:: Your assignment ::
Isolate every line in the records below with "them" in it.

++++ Records for the exercise

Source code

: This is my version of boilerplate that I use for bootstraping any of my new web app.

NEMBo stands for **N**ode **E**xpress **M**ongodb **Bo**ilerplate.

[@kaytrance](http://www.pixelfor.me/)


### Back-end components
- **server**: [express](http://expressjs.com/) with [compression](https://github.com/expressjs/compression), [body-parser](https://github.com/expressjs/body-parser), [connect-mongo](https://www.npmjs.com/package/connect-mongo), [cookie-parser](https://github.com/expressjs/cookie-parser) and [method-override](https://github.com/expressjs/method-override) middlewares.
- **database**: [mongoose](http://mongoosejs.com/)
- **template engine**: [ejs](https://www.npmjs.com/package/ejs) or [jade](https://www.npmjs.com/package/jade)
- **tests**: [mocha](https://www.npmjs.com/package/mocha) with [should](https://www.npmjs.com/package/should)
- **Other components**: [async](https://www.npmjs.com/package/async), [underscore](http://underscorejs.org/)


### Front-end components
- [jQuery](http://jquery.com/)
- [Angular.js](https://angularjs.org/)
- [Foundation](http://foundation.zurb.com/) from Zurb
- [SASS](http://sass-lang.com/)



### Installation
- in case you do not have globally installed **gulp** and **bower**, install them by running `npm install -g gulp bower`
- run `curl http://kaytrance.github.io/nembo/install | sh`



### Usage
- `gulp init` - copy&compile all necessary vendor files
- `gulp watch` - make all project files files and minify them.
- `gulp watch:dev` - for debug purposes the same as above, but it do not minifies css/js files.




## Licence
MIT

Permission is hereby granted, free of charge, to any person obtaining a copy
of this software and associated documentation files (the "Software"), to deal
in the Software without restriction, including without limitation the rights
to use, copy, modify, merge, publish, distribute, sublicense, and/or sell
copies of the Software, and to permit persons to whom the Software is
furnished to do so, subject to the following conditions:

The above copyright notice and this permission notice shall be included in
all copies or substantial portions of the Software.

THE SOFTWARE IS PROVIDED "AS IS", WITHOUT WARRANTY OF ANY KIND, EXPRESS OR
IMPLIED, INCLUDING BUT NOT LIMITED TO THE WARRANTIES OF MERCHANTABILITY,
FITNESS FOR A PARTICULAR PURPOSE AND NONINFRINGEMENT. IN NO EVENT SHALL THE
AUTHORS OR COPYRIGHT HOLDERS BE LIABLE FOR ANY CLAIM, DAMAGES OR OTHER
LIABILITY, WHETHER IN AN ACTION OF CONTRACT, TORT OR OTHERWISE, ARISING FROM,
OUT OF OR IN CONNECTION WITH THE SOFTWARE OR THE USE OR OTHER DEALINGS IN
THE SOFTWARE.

++++++++

:: Final answer ::
- in case you do not have globally installed **gulp** and **bower**, install them by running `npm install -g gulp bower`
- `gulp watch` - make all project files files and minify them.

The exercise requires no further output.